But still, I have to say congratulations — sounds like you’ve done a good job of planning and shopping around. I’m sure you’ll love your new addition.
July 28th, 2007 at 9:31 am
Jeff,
Of course you’re correct. I suppose the purpose of saying “home equity” is to indicate that the loan was secured by the difference between the appraised value of the home and the outstanding liens
July 28th, 2007 at 9:44 am
I’m impressed with your planning and thinking - you’ve done a lot more than most “experienced” people.
We did a gut reno of our new house - did a lot of the work ourselves and contracted out quite a bit. We had no idea what things cost and how much work it was and it was a bit of a financial disaster to say the least. The house turned out quite well and we haven’t sold it so I guess it worked out (sort of) in the end.
I’m new to this site but I’ll be checking out your full story in the forums since I’m sure it’s quite interesting.
Mike
July 28th, 2007 at 1:03 pm
It’s good to see a first-hand account of someone who used the internet to get a better rate. A lot of people think that local companies can always give them better prices and service, but with the internet, almost everything is local now. I’m glad that you guys were able to get a good deal and start your addition. Congratulations!
July 28th, 2007 at 1:23 pm
Don’t use your monthly budget surplus to prepay the mortgage unless you have already maxed out your retirement contributions first.

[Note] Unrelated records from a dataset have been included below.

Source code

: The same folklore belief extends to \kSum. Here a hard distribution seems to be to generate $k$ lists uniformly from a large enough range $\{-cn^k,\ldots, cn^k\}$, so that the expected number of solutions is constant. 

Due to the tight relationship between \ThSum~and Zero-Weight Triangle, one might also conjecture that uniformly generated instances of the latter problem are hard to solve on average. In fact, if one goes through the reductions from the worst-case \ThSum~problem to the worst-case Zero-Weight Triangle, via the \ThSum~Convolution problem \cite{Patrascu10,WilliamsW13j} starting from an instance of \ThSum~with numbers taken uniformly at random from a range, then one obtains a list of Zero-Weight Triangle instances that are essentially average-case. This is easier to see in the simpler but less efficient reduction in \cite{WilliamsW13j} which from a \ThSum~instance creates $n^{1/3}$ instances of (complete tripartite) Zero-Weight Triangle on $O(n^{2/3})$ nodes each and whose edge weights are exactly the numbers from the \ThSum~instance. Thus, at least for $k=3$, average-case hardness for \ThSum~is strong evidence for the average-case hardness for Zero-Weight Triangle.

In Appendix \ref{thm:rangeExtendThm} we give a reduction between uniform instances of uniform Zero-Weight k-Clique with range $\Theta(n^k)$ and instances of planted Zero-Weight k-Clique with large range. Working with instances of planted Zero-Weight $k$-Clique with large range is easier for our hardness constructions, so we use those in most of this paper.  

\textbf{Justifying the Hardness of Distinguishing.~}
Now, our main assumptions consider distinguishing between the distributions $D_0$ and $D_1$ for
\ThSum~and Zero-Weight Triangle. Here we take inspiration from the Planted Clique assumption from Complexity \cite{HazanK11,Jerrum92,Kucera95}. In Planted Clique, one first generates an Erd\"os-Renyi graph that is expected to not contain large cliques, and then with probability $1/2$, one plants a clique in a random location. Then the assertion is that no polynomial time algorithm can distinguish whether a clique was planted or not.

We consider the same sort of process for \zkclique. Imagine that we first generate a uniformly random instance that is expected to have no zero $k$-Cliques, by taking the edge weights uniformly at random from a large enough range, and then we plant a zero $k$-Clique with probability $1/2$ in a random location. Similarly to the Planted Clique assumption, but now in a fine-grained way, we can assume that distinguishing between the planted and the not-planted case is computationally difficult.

July 28th, 2007 at 3:27 pm
Jim,
We’ve already maxed em out =)
July 28th, 2007 at 3:30 pm
fwiw, there will be a 4th part of this series, detailing how to do a few big projects by yourself.
So far, we’ve
1) Built a fence
2) Installed Radiant Floor Heat
July 29th, 2007 at 12:54 pm
Then there are those who don’t understand housing math.
The story of an MBA student who thinks it’s smart to buy a 1-bedroom condo for $715,000:
http://wcvarones.blogspot.com/2007/07/poor-reflection-on-usf-mba-program.html
July 30th, 2007 at 9:55 am
A mortgage payment of 36% of take-home pay is considered roomy???
Yikes!
July 30th, 2007 at 1:10 pm
Telly,
In the DC market, 36% of our take-home pay is considered roomy (this number includes insurance and taxes). Of course, take-home pay is affected by your pretax savings rate, which is quite large for us. Had we kept a standard pretax savings rate, it would have been around 25%.
Additionally, percentages can mean different things depending on what your overall income level is.
July 31st, 2007 at 9:22 am
I didn’t realize you were including pre-tax savings. That definitely makes the mortgage much ‘roomier’.
Thankfully we live in an area where homes are pretty inexpensive, so we’re at around 12%.
July 31st, 2007 at 2:52 pm
[...] Blow-by-Blow Account of a Housing Addition, part two: Capitalization - For those considering adding on to their house, this is the second part in a series examining the real-life experiences of one couple. [...]
August 2nd, 2007 at 9:50 am
In some cities there, including Cleveland, where I live, there are special home equity loan programs available at substantially discounted interest rates. When I borrowed under one of these programs to do major home renovations, the rate was 2% with no income limits. Before you just start calling around to banks, it may be worthwhile to investigate whether these discounted loans may be an option where you live.